As for the photos, well, what’s not to like? I wouldn’t say that the Mate 9’s camera is quite on the same level as say, the Google Pixel’s, but it’s hard to find fault other than to say that in low-light conditions the results aren’t as good as they could be, with some shots being slightly overexposed with the night sky being too bright. It’s hard to say whether it’s a software or hardware issue; it was a particular problem when running the pre-launch firmware, although it has improved noticeably in the B138 firmware update. The 2x zoom works well, although it isn’t an actual optical zoom, instead there’s some software trickery at play. The camera app has a fake ‘bokeh’ effect function, which you can either apply while taking the shot, or you can take the shot and adjust it later.
Having said that, the Mate 9 takes stunning shots, its camera opens quickly enough not to miss a moment, and the wide aperture mode is definitely worth playing around with. The monochrome sensor adds a layer to the picture taking experience, resulting in much higher detail than simply applying a black and white filter.
The 8-megapixel front camera works just as you might expect with Beauty Photo and Video Modes included for better selfies. Not only that, but the display lights up when conditions require a flash for the perfect selfie.
The biggest problem for the Mate 9, and Huawei, in general, is that in the United States, the handset is only available ‘unlocked.’ This means it hasn’t been picked up by the carriers, and will only work on GSM networks such as AT&T and T-Mobile.
All-in-all, Huawei has achieved a great deal with the Mate 9. The new, lighter, cleaner EMUI 5.0 is much easier on the eye and quicker to navigate, although picky purists may still find issues with the custom overlay.

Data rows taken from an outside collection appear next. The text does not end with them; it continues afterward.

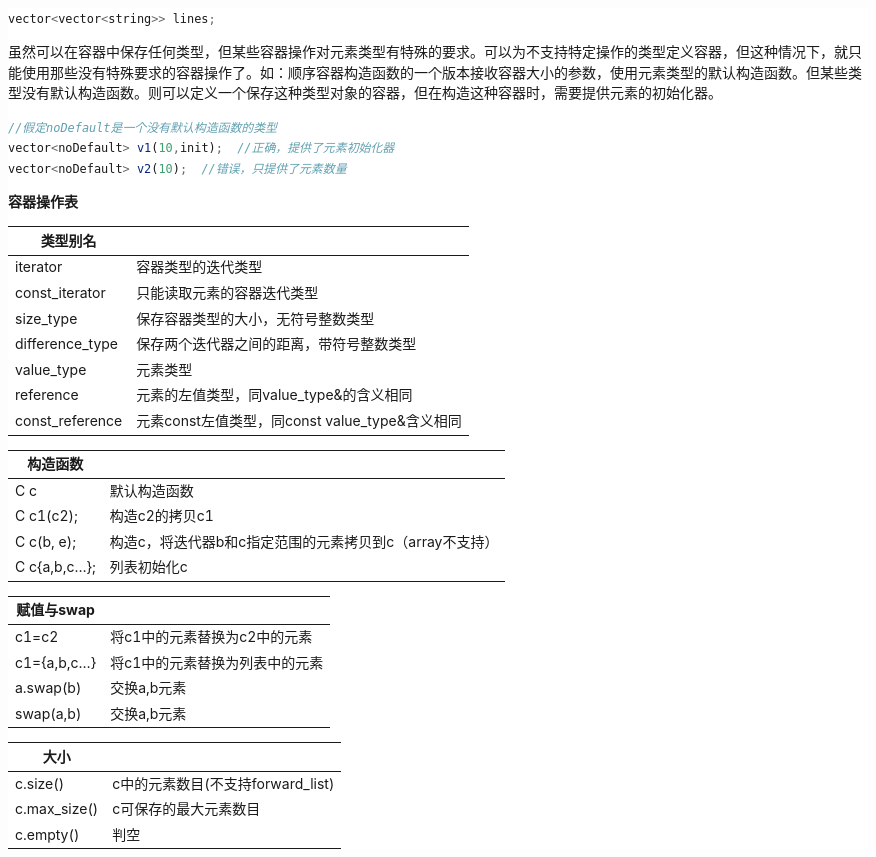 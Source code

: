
 ```jsx
vector<vector<string>> lines;
```

虽然可以在容器中保存任何类型，但某些容器操作对元素类型有特殊的要求。可以为不支持特定操作的类型定义容器，但这种情况下，就只能使用那些没有特殊要求的容器操作了。如：顺序容器构造函数的一个版本接收容器大小的参数，使用元素类型的默认构造函数。但某些类型没有默认构造函数。则可以定义一个保存这种类型对象的容器，但在构造这种容器时，需要提供元素的初始化器。

```jsx
//假定noDefault是一个没有默认构造函数的类型
vector<noDefault> v1(10,init);  //正确，提供了元素初始化器
vector<noDefault> v2(10);  //错误，只提供了元素数量
```

**容器操作表**

| 类型别名 |  |
| --- | --- |
| iterator | 容器类型的迭代类型 |
| const_iterator | 只能读取元素的容器迭代类型 |
| size_type | 保存容器类型的大小，无符号整数类型 |
| difference_type | 保存两个迭代器之间的距离，带符号整数类型 |
| value_type | 元素类型 |
| reference | 元素的左值类型，同value_type&的含义相同 |
| const_reference | 元素const左值类型，同const value_type&含义相同 |

| 构造函数 |  |
| --- | --- |
| C c | 默认构造函数 |
| C c1(c2); | 构造c2的拷贝c1 |
| C c(b, e); | 构造c，将迭代器b和c指定范围的元素拷贝到c（array不支持） |
| C c{a,b,c…}; | 列表初始化c |

| 赋值与swap |  |
| --- | --- |
| c1=c2 | 将c1中的元素替换为c2中的元素 |
| c1={a,b,c…} | 将c1中的元素替换为列表中的元素 |
| a.swap(b) | 交换a,b元素 |
| swap(a,b) | 交换a,b元素 |

| 大小 |  |
| --- | --- |
| c.size() | c中的元素数目(不支持forward_list) |
| c.max_size() | c可保存的最大元素数目 |
| c.empty() | 判空 |

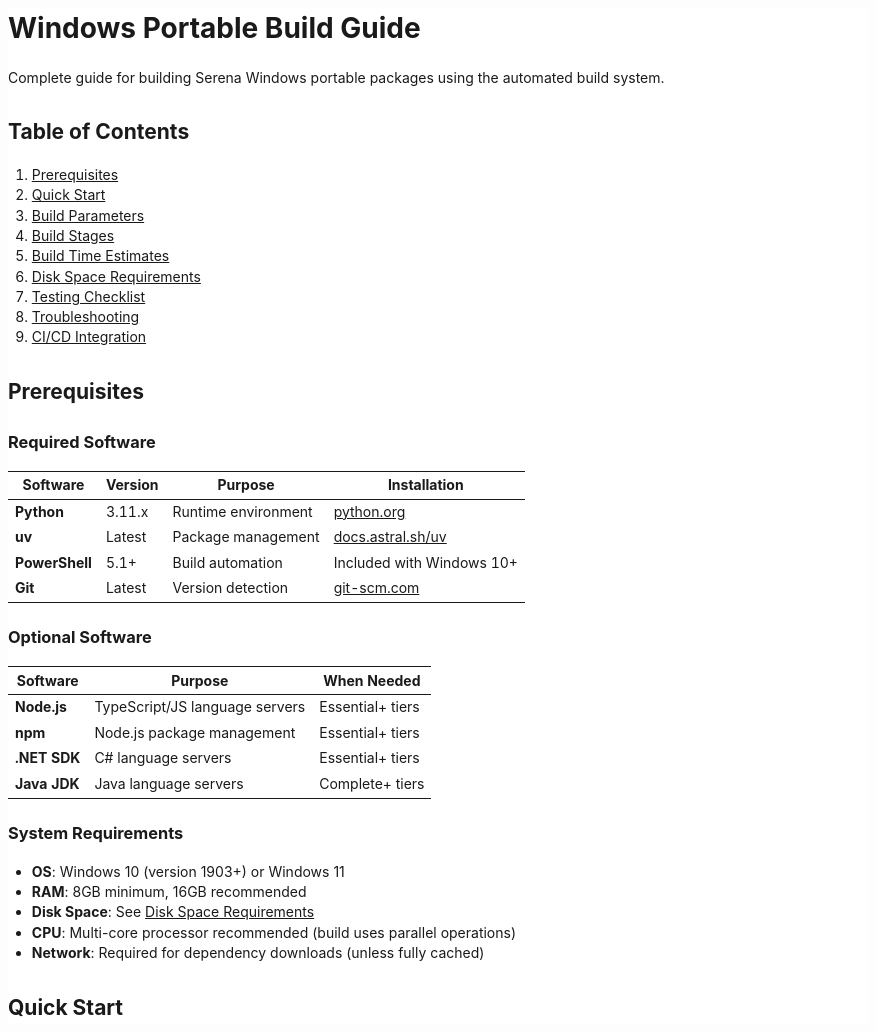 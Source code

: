 # Windows Portable Build Guide

Complete guide for building Serena Windows portable packages using the automated build system.

## Table of Contents

1. [Prerequisites](#prerequisites)
2. [Quick Start](#quick-start)
3. [Build Parameters](#build-parameters)
4. [Build Stages](#build-stages)
5. [Build Time Estimates](#build-time-estimates)
6. [Disk Space Requirements](#disk-space-requirements)
7. [Testing Checklist](#testing-checklist)
8. [Troubleshooting](#troubleshooting)
9. [CI/CD Integration](#cicd-integration)

## Prerequisites

### Required Software

| Software | Version | Purpose | Installation |
|----------|---------|---------|--------------|
| **Python** | 3.11.x | Runtime environment | [python.org](https://www.python.org/downloads/) |
| **uv** | Latest | Package management | [docs.astral.sh/uv](https://docs.astral.sh/uv/getting-started/installation/) |
| **PowerShell** | 5.1+ | Build automation | Included with Windows 10+ |
| **Git** | Latest | Version detection | [git-scm.com](https://git-scm.com/downloads) |

### Optional Software

| Software | Purpose | When Needed |
|----------|---------|-------------|
| **Node.js** | TypeScript/JS language servers | Essential+ tiers |
| **npm** | Node.js package management | Essential+ tiers |
| **.NET SDK** | C# language servers | Essential+ tiers |
| **Java JDK** | Java language servers | Complete+ tiers |

### System Requirements

- **OS**: Windows 10 (version 1903+) or Windows 11
- **RAM**: 8GB minimum, 16GB recommended
- **Disk Space**: See [Disk Space Requirements](#disk-space-requirements)
- **CPU**: Multi-core processor recommended (build uses parallel operations)
- **Network**: Required for dependency downloads (unless fully cached)

## Quick Start

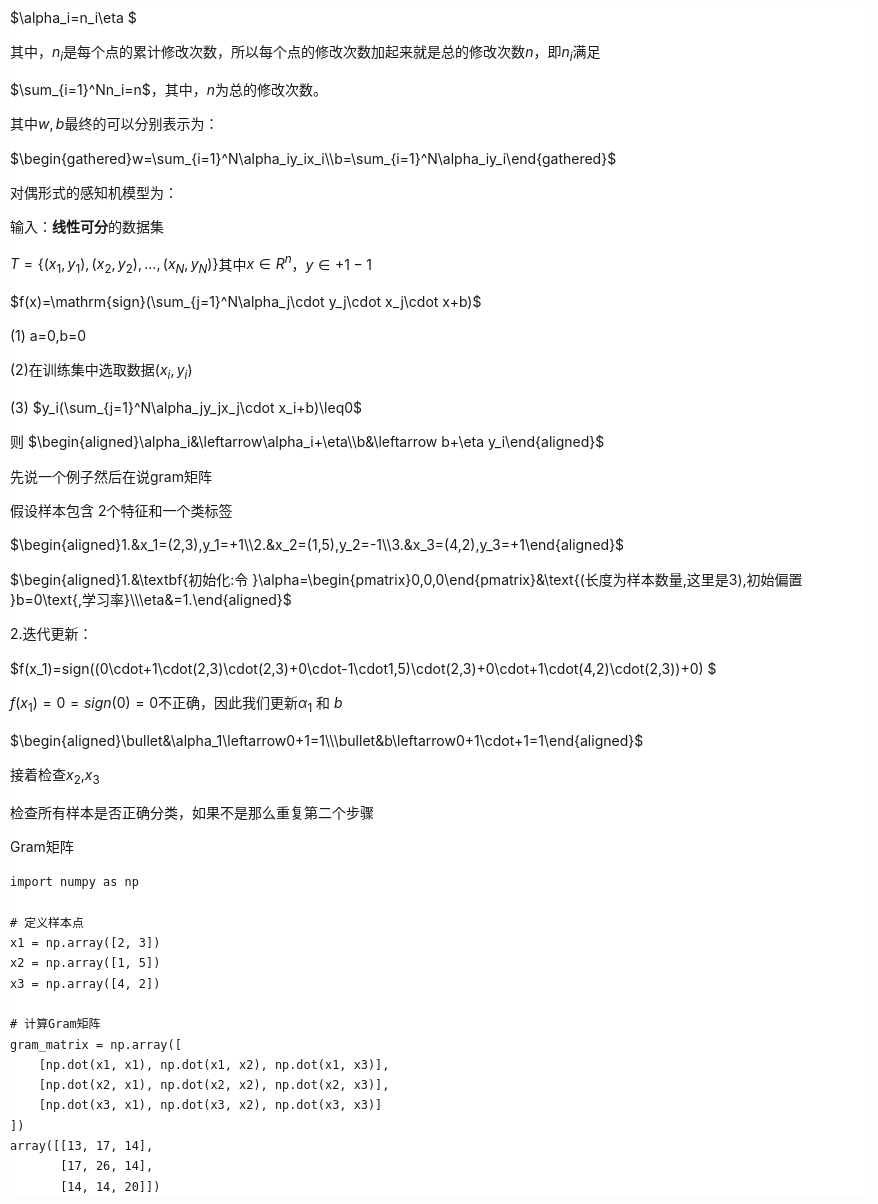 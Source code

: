 $\alpha_i=n_i\eta $

其中，$n_i$是每个点的累计修改次数，所以每个点的修改次数加起来就是总的修改次数$n$，即$n_i$满足

$\sum_{i=1}^Nn_i=n$，其中，$n$为总的修改次数。

其中$w,b$最终的可以分别表示为：

$\begin{gathered}w=\sum_{i=1}^N\alpha_iy_ix_i\\b=\sum_{i=1}^N\alpha_iy_i\end{gathered}$

对偶形式的感知机模型为：

输入：**线性可分**的数据集

$T=\{(x_1,y_1),(x_2,y_2),...,(x_N,y_N)\}$其中$x\in R^n$，$y\in{+1-1}$

$f(x)=\mathrm{sign}(\sum_{j=1}^N\alpha_j\cdot y_j\cdot x_j\cdot x+b)$

(1) a=0,b=0

(2)在训练集中选取数据$(x_i,y_i)$

(3) $y_i(\sum_{j=1}^N\alpha_jy_jx_j\cdot x_i+b)\leq0$

则				$\begin{aligned}\alpha_i&\leftarrow\alpha_i+\eta\\b&\leftarrow b+\eta y_i\end{aligned}$

先说一个例子然后在说gram矩阵

假设样本包含 2个特征和一个类标签

$\begin{aligned}1.&x_1=(2,3),y_1=+1\\2.&x_2=(1,5),y_2=-1\\3.&x_3=(4,2),y_3=+1\end{aligned}$

$\begin{aligned}1.&\textbf{初始化:令 }\alpha=\begin{pmatrix}0,0,0\end{pmatrix}&\text{(长度为样本数量,这里是3),初始偏置 }b=0\text{,学习率}\\\eta&=1.\end{aligned}$

2.迭代更新：

$f(x_1)=sign((0\cdot+1\cdot(2,3)\cdot(2,3)+0\cdot-1\cdot1,5)\cdot(2,3)+0\cdot+1\cdot(4,2)\cdot(2,3))+0)
$

$f(x_1)=0=sign(0)=0$不正确，因此我们更新$\alpha_{1}\text{ 和 }b$

$\begin{aligned}\bullet&\alpha_1\leftarrow0+1=1\\\bullet&b\leftarrow0+1\cdot+1=1\end{aligned}$

接着检查$x_2$,$x_3$

检查所有样本是否正确分类，如果不是那么重复第二个步骤

Gram矩阵

```
import numpy as np

# 定义样本点
x1 = np.array([2, 3])
x2 = np.array([1, 5])
x3 = np.array([4, 2])

# 计算Gram矩阵
gram_matrix = np.array([
    [np.dot(x1, x1), np.dot(x1, x2), np.dot(x1, x3)],
    [np.dot(x2, x1), np.dot(x2, x2), np.dot(x2, x3)],
    [np.dot(x3, x1), np.dot(x3, x2), np.dot(x3, x3)]
])
array([[13, 17, 14],
       [17, 26, 14],
       [14, 14, 20]])
```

We aren’t saying that we wouldn’t have liked to have seen the Mate 9 sport the curved 2K display and 6GB of RAM as seen on the Porsche Design Mate 9, and perhaps even some sort of IP rating, but that would have naturally driven the price up from $599 in the U.S. and £579 in the UK.
With its premium build, gorgeous display, the powerful Kirin 960 processor driving performance, a lighter EMUI skin, and outstanding 2-day battery life, the Huawei Mate 9 is the best big-screened smartphone you can buy in this post-Galaxy Note 7 world.